[Excerpts from a dataset]
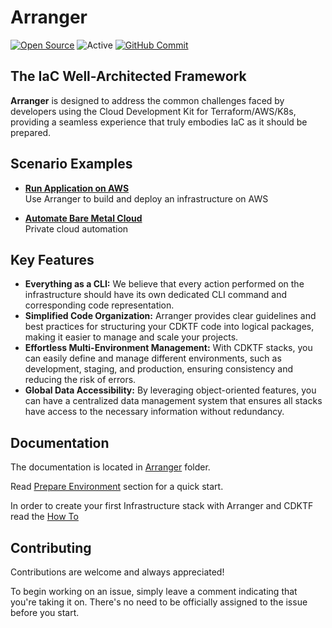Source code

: # Arranger

[![Open Source](https://img.shields.io/badge/Open-Source-brightgreen)](https://opensource.org/)
![Active](http://img.shields.io/badge/Status-Active-green.svg)
[![GitHub Commit](https://img.shields.io/github/commit-activity/m/vsuzdaltsev/arranger/main)](https://github.com/vsuzdaltsev/arranger) 


## The IaC Well-Architected Framework

<p>
<strong>Arranger</strong> is designed to address the common challenges faced by developers using the Cloud Development Kit for Terraform/AWS/K8s, providing a seamless experience that truly embodies IaC as it should be prepared.
</p>

## Scenario Examples

* [**Run Application on AWS**](examples/aws/eks-demo-application.md)  
Use Arranger to build and deploy an infrastructure on AWS

* [**Automate Bare Metal Cloud**](doc/arranger)  
Private cloud automation

## Key Features

<ul>
  <li><strong>Everything as a CLI:</strong>
    We believe that every action performed on the infrastructure should have its own dedicated CLI command and corresponding code representation.
  </li>

  <li><strong>Simplified Code Organization:</strong> Arranger provides clear guidelines and best practices for structuring your CDKTF code into logical packages, making it easier to manage and scale your projects.</li>
  
  <li><strong>Effortless Multi-Environment Management:</strong> With CDKTF stacks, you can easily define and manage different environments, such as development, staging, and production, ensuring consistency and reducing the risk of errors.</li>
  
  <li><strong>Global Data Accessibility:</strong> By leveraging object-oriented features, you can have a centralized data management system that ensures all stacks have access to the necessary information without redundancy.</li>
</ul>

## Documentation

The documentation is located in [Arranger](doc/arranger) folder.

Read [Prepare Environment](doc/arranger/PREPARE_ENVIRONMENT.md) section for a quick start.

In order to create your first Infrastructure stack with Arranger and CDKTF read the [How To](doc/arranger/HOW_TO_CREATE_A_NEW_STACK.md)

## Contributing

Contributions are welcome and always appreciated!

To begin working on an issue, simply leave a comment indicating that you're taking it on. There's no need to be officially assigned to the issue before you start.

▸ **Activity**: Lines with "Environment": find them in the data and copy each one.

▸ **Solution**:
  <li><strong>Effortless Multi-Environment Management:</strong> With CDKTF stacks, you can easily define and manage different environments, such as development, staging, and production, ensuring consistency and reducing the risk of errors.</li>
Read [Prepare Environment](doc/arranger/PREPARE_ENVIRONMENT.md) section for a quick start.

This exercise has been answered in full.